There was no error in the court's failure to prevent appellee's attorney from asking appellant whether he had been arrested for drunkenness three days before appellant testified on appellee's second discovery deposition. In the first place, no objection was made to the question, and appellant's general and continuing objection to his interrogation on past convictions did not reach this inquiry. In the second place, there is an exception to the general rule that a witness may not be impeached by examination as to prior arrests, when the inquiry is made of the witness himself to show that he has testified falsely in answering a question about previous arrests. Montaque v. State, 219 Ark. 385, 242 S.W.2d 697. See also III A Wigmore on Evidence 1018, § 1023. In this instance, appellee asked Rickett if he had not responded in the negative, on the occasion of the second deposition, to an inquiry whether he had been arrested since the taking of the first deposition. The question about the arrest actually came within the exception to the general rule.
The judgment is reversed and the cause remanded for a new trial. Appellee's prayer that we tax the cost of his additional abstract to appellant is denied.NOTES
 United States v. 364.82 Acres of Land, 38 F.R.D. 411 (1965).

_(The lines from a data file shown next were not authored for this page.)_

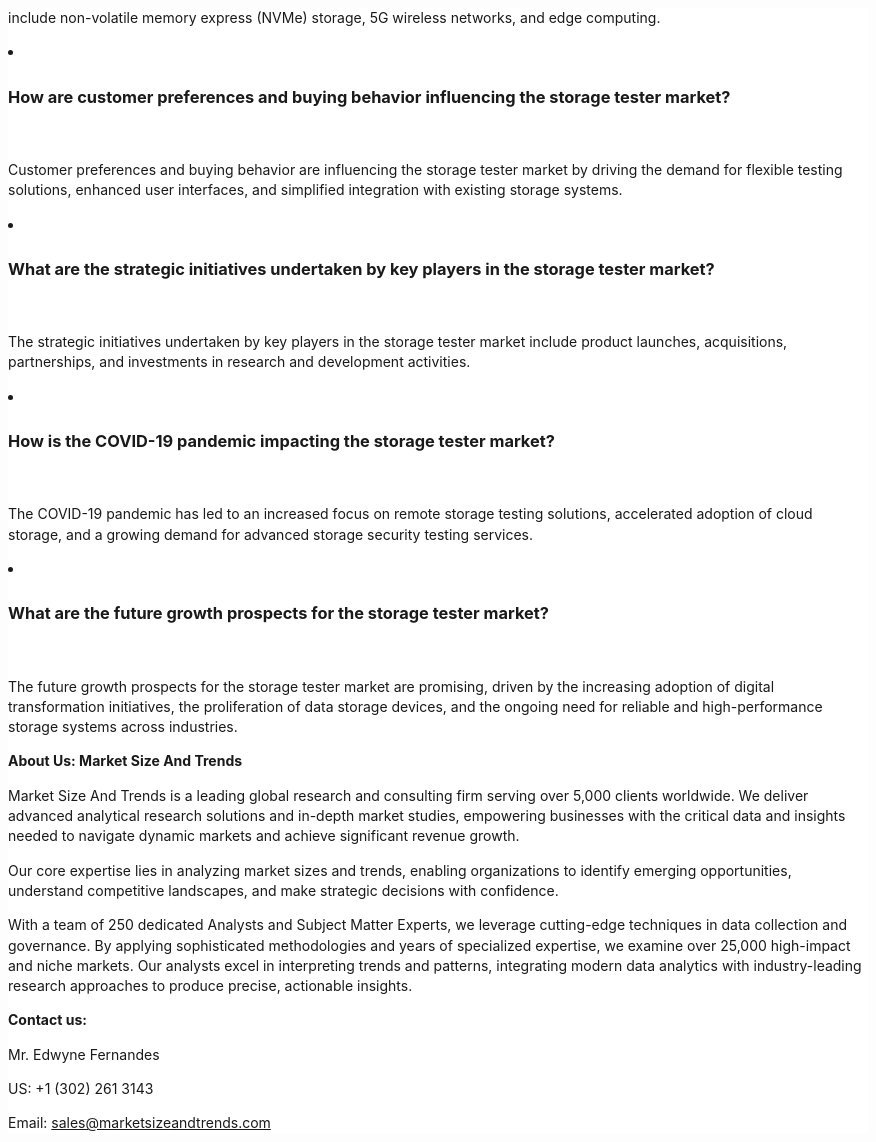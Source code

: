 include non-volatile memory express (NVMe) storage, 5G wireless networks, and edge computing.</p> </li> <li> <h3>How are customer preferences and buying behavior influencing the storage tester market?</h3> <p>&nbsp;</p><p>Customer preferences and buying behavior are influencing the storage tester market by driving the demand for flexible testing solutions, enhanced user interfaces, and simplified integration with existing storage systems.</p> </li> <li> <h3>What are the strategic initiatives undertaken by key players in the storage tester market?</h3> <p>&nbsp;</p><p>The strategic initiatives undertaken by key players in the storage tester market include product launches, acquisitions, partnerships, and investments in research and development activities.</p> </li> <li> <h3>How is the COVID-19 pandemic impacting the storage tester market?</h3> <p>&nbsp;</p><p>The COVID-19 pandemic has led to an increased focus on remote storage testing solutions, accelerated adoption of cloud storage, and a growing demand for advanced storage security testing services.</p> </li> <li> <h3>What are the future growth prospects for the storage tester market?</h3> <p>&nbsp;</p><p>The future growth prospects for the storage tester market are promising, driven by the increasing adoption of digital transformation initiatives, the proliferation of data storage devices, and the ongoing need for reliable and high-performance storage systems across industries.</p> </li></ol></body></html></p><p><strong>About Us:&nbsp;Market Size And Trends</strong></p><p>Market Size And Trends&nbsp;is a leading global research and consulting firm serving over 5,000 clients worldwide. We deliver advanced analytical research solutions and in-depth market studies, empowering businesses with the critical data and insights needed to navigate dynamic markets and achieve significant revenue growth.</p><p>Our core expertise lies in analyzing market sizes and trends, enabling organizations to identify emerging opportunities, understand competitive landscapes, and make strategic decisions with confidence.</p><p>With a team of 250 dedicated Analysts and Subject Matter Experts, we leverage cutting-edge techniques in data collection and governance. By applying sophisticated methodologies and years of specialized expertise, we examine over 25,000 high-impact and niche markets. Our analysts excel in interpreting trends and patterns, integrating modern data analytics with industry-leading research approaches to produce precise, actionable insights.</p><p><strong>Contact us:</strong></p><p>Mr. Edwyne Fernandes</p><p>US: +1 (302) 261 3143</p><p>Email: <a href="mailto:sales@marketsizeandtrends.com">sales@marketsizeandtrends.com</a>&nbsp;</p>
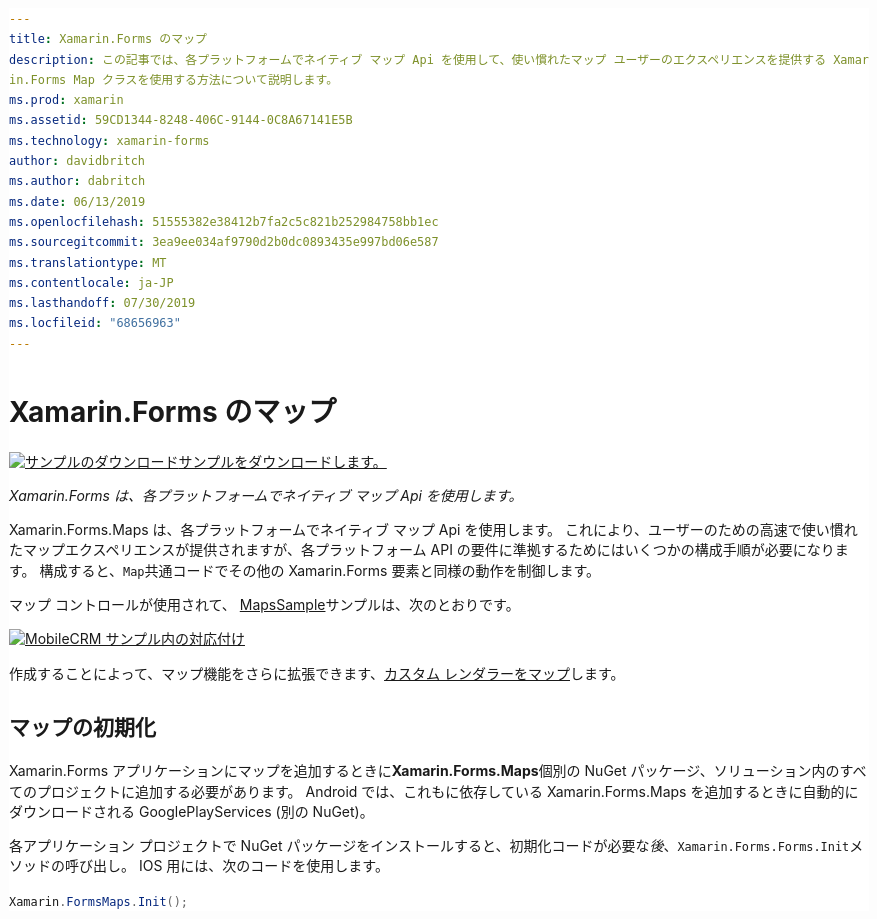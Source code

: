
 ```yaml
---
title: Xamarin.Forms のマップ
description: この記事では、各プラットフォームでネイティブ マップ Api を使用して、使い慣れたマップ ユーザーのエクスペリエンスを提供する Xamarin.Forms Map クラスを使用する方法について説明します。
ms.prod: xamarin
ms.assetid: 59CD1344-8248-406C-9144-0C8A67141E5B
ms.technology: xamarin-forms
author: davidbritch
ms.author: dabritch
ms.date: 06/13/2019
ms.openlocfilehash: 51555382e38412b7fa2c5c821b252984758bb1ec
ms.sourcegitcommit: 3ea9ee034af9790d2b0dc0893435e997bd06e587
ms.translationtype: MT
ms.contentlocale: ja-JP
ms.lasthandoff: 07/30/2019
ms.locfileid: "68656963"
---
```

# <a name="xamarinforms-map"></a>Xamarin.Forms のマップ

[![サンプルのダウンロード](~/media/shared/download.png)サンプルをダウンロードします。](https://docs.microsoft.com/samples/xamarin/xamarin-forms-samples/workingwithmaps)

_Xamarin.Forms は、各プラットフォームでネイティブ マップ Api を使用します。_

Xamarin.Forms.Maps は、各プラットフォームでネイティブ マップ Api を使用します。 これにより、ユーザーのための高速で使い慣れたマップエクスペリエンスが提供されますが、各プラットフォーム API の要件に準拠するためにはいくつかの構成手順が必要になります。
構成すると、`Map`共通コードでその他の Xamarin.Forms 要素と同様の動作を制御します。

マップ コントロールが使用されて、 [MapsSample](https://docs.microsoft.com/samples/xamarin/xamarin-forms-samples/workingwithmaps)サンプルは、次のとおりです。

 [![MobileCRM サンプル内の対応付け](map-images/maps-zoom-sml.png "マップ コントロールの例")](map-images/maps-zoom.png#lightbox "マップ コントロールの例")

作成することによって、マップ機能をさらに拡張できます、[カスタム レンダラーをマップ](~/xamarin-forms/app-fundamentals/custom-renderer/map/index.md)します。

<a name="Maps_Initialization" />

## <a name="map-initialization"></a>マップの初期化

Xamarin.Forms アプリケーションにマップを追加するときに**Xamarin.Forms.Maps**個別の NuGet パッケージ、ソリューション内のすべてのプロジェクトに追加する必要があります。
Android では、これもに依存している Xamarin.Forms.Maps を追加するときに自動的にダウンロードされる GooglePlayServices (別の NuGet)。

各アプリケーション プロジェクトで NuGet パッケージをインストールすると、初期化コードが必要な*後*、`Xamarin.Forms.Forms.Init`メソッドの呼び出し。 IOS 用には、次のコードを使用します。

```csharp
Xamarin.FormsMaps.Init();
```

 Apparently appellee relied upon the rule that a defending physician's actions are to be tested by the general doctrine of his own school. But we have said that the principles of that school may be shown by an expert who practices the principles of a different school. See Bockman v. Butler, 226 Ark. 159, 288 S.W.2d 597. The difference between the basic approaches of oral surgeons and of plastic surgeons to the proper procedure in appellant's treatment seems to have been recognized throughout the testimony.
 Expert opinion presented as evidence going to a critical issue has been treated in substance as a matter of fact. United States v. 38 Cases, 35 F.R.D. 357 (D.C. Pa.1964).